▶ **Work order**
Print again, word for word, all of the records below, and leave the pictures out.

▶ **Provided data**
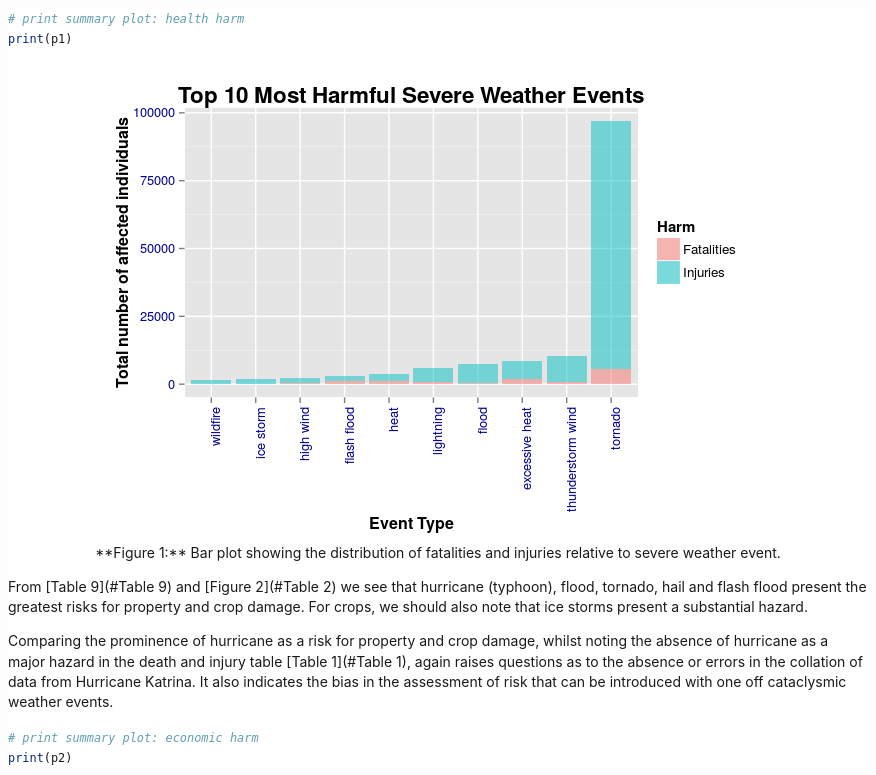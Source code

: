 

 
<a name="Figure 1"></a>



```r
# print summary plot: health harm
print(p1)
```

<img src="NOAA_StormDatabase_analysis_files/figure-html/unnamed-chunk-16-1.png" title="" alt="" style="display: block; margin: auto;" />

<center> **Figure 1:** Bar plot showing the distribution of fatalities and injuries relative to severe weather event.  </center>  


From [Table 9](#Table 9) and [Figure 2](#Table 2) we see that hurricane (typhoon), flood, tornado, hail and flash flood present the greatest risks for property and crop damage. For crops, we should also note that ice storms present a substantial hazard.  

Comparing the prominence of hurricane as a risk for property and crop damage, whilst noting the absence of hurricane as a major hazard in the death and injury table [Table 1](#Table 1), again raises questions as to the absence or errors in the collation of data from Hurricane Katrina. It also indicates the bias in the assessment of risk that can be introduced with one off cataclysmic weather events.  

 
<a name="Figure 2"></a>



```r
# print summary plot: economic harm
print(p2)
```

▶ **Reply**
Source code

: 

 
<a name="Figure 1"></a>



```r
# print summary plot: health harm
print(p1)
```

<img src="NOAA_StormDatabase_analysis_files/figure-html/unnamed-chunk-16-1.png" title="" alt="" style="display: block; margin: auto;" />

<center> **Figure 1:** Bar plot showing the distribution of fatalities and injuries relative to severe weather event.  </center>  


From [Table 9](#Table 9) and [Figure 2](#Table 2) we see that hurricane (typhoon), flood, tornado, hail and flash flood present the greatest risks for property and crop damage. For crops, we should also note that ice storms present a substantial hazard.  

Comparing the prominence of hurricane as a risk for property and crop damage, whilst noting the absence of hurricane as a major hazard in the death and injury table [Table 1](#Table 1), again raises questions as to the absence or errors in the collation of data from Hurricane Katrina. It also indicates the bias in the assessment of risk that can be introduced with one off cataclysmic weather events.  

 
<a name="Figure 2"></a>



```r
# print summary plot: economic harm
print(p2)
```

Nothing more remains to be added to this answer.